Lines with "Descent" in the records below: say how many there are, and add nothing.

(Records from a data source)

*** Block opens ***

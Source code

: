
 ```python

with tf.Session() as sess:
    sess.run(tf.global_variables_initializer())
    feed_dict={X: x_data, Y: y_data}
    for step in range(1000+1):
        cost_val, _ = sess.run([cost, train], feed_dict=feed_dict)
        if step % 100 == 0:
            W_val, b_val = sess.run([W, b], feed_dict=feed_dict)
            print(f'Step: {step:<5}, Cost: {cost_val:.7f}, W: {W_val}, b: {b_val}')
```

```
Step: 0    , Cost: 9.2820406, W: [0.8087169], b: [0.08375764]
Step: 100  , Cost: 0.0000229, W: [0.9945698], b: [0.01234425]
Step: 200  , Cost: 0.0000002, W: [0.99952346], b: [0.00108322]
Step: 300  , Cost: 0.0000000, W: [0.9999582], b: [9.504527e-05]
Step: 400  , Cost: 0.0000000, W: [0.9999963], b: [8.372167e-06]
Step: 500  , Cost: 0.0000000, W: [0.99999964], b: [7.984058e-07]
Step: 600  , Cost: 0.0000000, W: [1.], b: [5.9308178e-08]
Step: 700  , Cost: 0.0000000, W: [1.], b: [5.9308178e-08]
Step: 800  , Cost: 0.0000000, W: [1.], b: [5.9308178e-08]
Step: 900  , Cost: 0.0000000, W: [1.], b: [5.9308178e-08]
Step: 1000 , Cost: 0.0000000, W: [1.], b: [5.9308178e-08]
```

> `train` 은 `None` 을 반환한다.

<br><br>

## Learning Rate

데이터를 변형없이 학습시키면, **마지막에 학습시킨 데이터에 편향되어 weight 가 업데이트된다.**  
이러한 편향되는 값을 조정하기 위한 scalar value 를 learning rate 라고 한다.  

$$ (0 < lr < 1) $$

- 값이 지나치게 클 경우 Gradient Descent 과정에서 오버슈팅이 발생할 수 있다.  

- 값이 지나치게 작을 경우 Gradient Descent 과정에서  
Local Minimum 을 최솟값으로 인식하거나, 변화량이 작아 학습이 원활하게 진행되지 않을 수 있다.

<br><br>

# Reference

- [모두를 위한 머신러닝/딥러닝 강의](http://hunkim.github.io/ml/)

*** Block closes ***

Exercise response ::
2